We received many good-natured, tongue-in-cheek comments about the apparent height of the flames, some asking if we’d set the fire on top of an oil well or gas main.
We also received a handful of negative comments, criticising the height of the flames and that it was “irresponsible” to light fires like this.
It certainly would be irresponsible to light any fire under certain – very dry – conditions. Every year we seem to witness the devastation caused by wildfires in parts of the US and bushfires in Australia.
But this wasn’t the basis of the criticism. It was purely that the flames were “too big”.
Unfortunately this type of armchair punditry is all too common these days.
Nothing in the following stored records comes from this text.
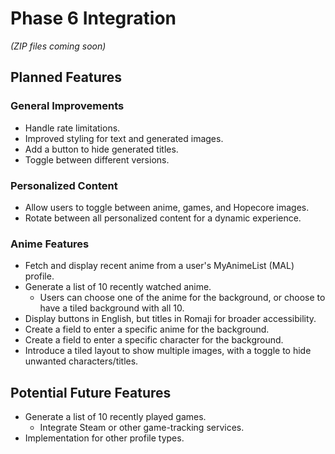 # **Phase 6 Integration**  
*(ZIP files coming soon)*

## **Planned Features**  

### **General Improvements**  
- Handle rate limitations.  
- Improved styling for text and generated images.
- Add a button to hide generated titles.
- Toggle between different versions.

### **Personalized Content**  
- Allow users to toggle between anime, games, and Hopecore images.
- Rotate between all personalized content for a dynamic experience.

### **Anime Features**  
- Fetch and display recent anime from a user's MyAnimeList (MAL) profile.
- Generate a list of 10 recently watched anime.
   - Users can choose one of the anime for the background, or choose to have a tiled background with all 10.
- Display buttons in English, but titles in Romaji for broader accessibility.
- Create a field to enter a specific anime for the background.
- Create a field to enter a specific character for the background.
- Introduce a tiled layout to show multiple images, with a toggle to hide unwanted characters/titles.

## Potential Future Features 

- Generate a list of 10 recently played games.
    - Integrate Steam or other game-tracking services.
- Implementation for other profile types.
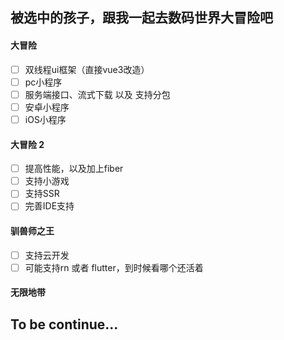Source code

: ## 被选中的孩子，跟我一起去数码世界大冒险吧

#### 大冒险
- [ ] 双线程ui框架（直接vue3改造）
- [ ] pc小程序
- [ ] 服务端接口、流式下载 以及 支持分包
- [ ] 安卓小程序
- [ ] iOS小程序

#### 大冒险 2
- [ ] 提高性能，以及加上fiber
- [ ] 支持小游戏
- [ ] 支持SSR
- [ ] 完善IDE支持

#### 驯兽师之王
- [ ] 支持云开发
- [ ] 可能支持rn 或者 flutter，到时候看哪个还活着

#### 无限地带

## To be continue...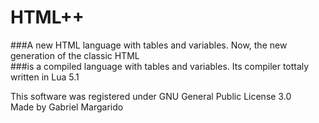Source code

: # HTML++
###A new HTML language with tables and variables. Now, the new generation of the classic HTML  
###is a compiled language with tables and variables. Its compiler tottaly written in Lua 5.1  

This software was registered under GNU General Public License 3.0  
Made by Gabriel Margarido  
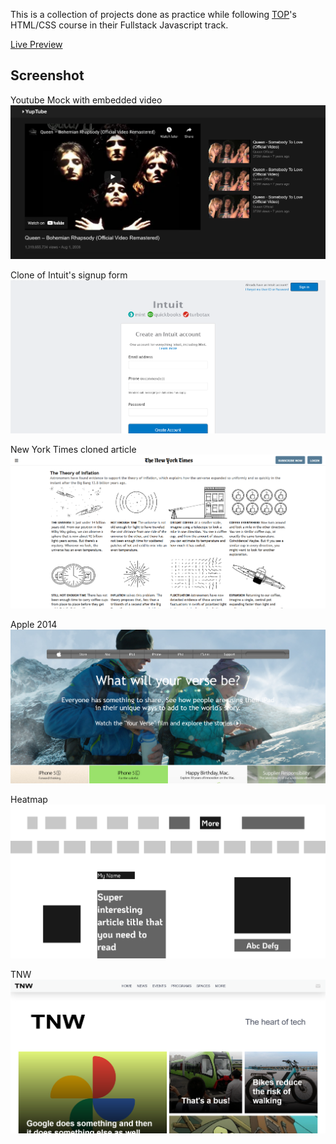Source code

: This is a collection of projects done as practice while following [TOP](https://theodinproject.com)'s HTML/CSS course in their Fullstack Javascript track.

[Live Preview](https://alessandrovinciabc.github.io/html-css-practice/index.html)

## Screenshot

Youtube Mock with embedded video
![Youtube mock](screenshot/yuptube.png)

Clone of Intuit's signup form
![Intuit signup form clone](screenshot/intuit-form-clone.png)

New York Times cloned article
![New York Times cloned article](screenshot/nytimes-screen.png)

Apple 2014
![Apple 2014 page](screenshot/apple-2014.png)

Heatmap
![Heatmap](screenshot/heatmap.png)

TNW
![The Next Web](screenshot/tnw.png)
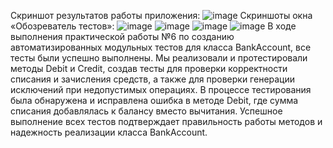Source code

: Скриншот результатов работы приложения:
![image](https://github.com/user-attachments/assets/2fa94086-07da-47a9-bdbc-d2ede5bbd757)
Скриншоты окна «Обозреватель тестов»:
![image](https://github.com/user-attachments/assets/40083cf0-29f2-4c96-acba-e088b39d667b)
![image](https://github.com/user-attachments/assets/8403fa7c-d0fd-428b-b572-d5b2165a8f62)
![image](https://github.com/user-attachments/assets/26e30975-7f68-4a38-9544-951f76a369a2)
![image](https://github.com/user-attachments/assets/c2f4b565-0089-4842-a5c5-cc4fb36c48eb)
В ходе выполнения практической работы №6 по созданию автоматизированных модульных тестов для класса BankAccount, все тесты были успешно выполнены. Мы реализовали и протестировали методы Debit и Credit, создав тесты для проверки корректности списания и зачисления средств, а также для проверки генерации исключений при недопустимых операциях. В процессе тестирования была обнаружена и исправлена ошибка в методе Debit, где сумма списания добавлялась к балансу вместо вычитания. Успешное выполнение всех тестов подтверждает правильность работы методов и надежность реализации класса BankAccount.
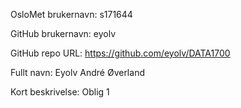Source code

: OsloMet brukernavn: s171644

GitHub brukernavn: eyolv

GitHub repo URL: https://github.com/eyolv/DATA1700

Fullt navn: Eyolv André Øverland

Kort beskrivelse: Oblig 1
When it comes to outdoor skills, arbitrary opinions formulated with no basis in experience are potentially dangerous.
Just because someone has an opinion, doesn’t make it valid.
What validates a practical technique – for any of us – is that it works (and works consistently).
Why We Teach Fire-Lighting The Way We Do
There is a very clear and solid reason why we teach fire-lighting the way we do.
It works in the rain.
In very wet conditions, Henry Landon gave a textbook demonstration of fire-lighting.
He used only natural materials collected from the surrounding forest and a single match to light the fire…
You don’t need to be in a survival situation for the ability to light a fire in wet conditions to be valuable.
Hypothermia is one of the biggest risks outdoors.
You could just be at the end of a long hard day on a canoe expedition or hike.
Moreover, if you can’t get a fire going when you are a long way out in wild country, it could become a survival situation.
The time you most need a fire is generally when it is hardest to light one.
So it’s not irresponsible to teach fire-lighting this way. It would be irresponsible not to teach it the way we do.
It’s actually our responsibility to teach fire-lighting in a way that gives our clients the best chances of getting a fire going in the worst conditions they could encounter. That’s our job as instructors – to teach real-world skills for real-world situations.
That’s why we teach fire-lighting the way we do.